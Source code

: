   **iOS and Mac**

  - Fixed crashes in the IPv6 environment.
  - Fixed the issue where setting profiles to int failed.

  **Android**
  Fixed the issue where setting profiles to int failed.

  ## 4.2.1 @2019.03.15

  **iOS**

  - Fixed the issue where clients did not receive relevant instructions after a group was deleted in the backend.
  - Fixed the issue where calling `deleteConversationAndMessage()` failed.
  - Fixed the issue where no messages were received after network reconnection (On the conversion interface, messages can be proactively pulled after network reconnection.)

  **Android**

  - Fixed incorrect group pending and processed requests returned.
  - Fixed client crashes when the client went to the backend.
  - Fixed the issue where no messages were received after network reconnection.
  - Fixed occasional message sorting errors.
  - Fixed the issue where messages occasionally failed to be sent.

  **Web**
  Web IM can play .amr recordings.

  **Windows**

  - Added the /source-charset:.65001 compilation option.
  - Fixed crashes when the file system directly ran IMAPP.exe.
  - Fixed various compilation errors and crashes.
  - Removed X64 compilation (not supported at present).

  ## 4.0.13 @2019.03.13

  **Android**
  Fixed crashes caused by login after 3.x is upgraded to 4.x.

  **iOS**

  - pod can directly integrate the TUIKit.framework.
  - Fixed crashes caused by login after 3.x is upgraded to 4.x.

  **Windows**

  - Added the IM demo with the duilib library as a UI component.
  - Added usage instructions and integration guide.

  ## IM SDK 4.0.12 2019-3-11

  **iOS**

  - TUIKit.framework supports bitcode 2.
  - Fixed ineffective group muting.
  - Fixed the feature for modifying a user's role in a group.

PROBLEM: Please go through each line of the data and count those that contain the string "backend"; give that number alone.

ANSWER SECTION: 2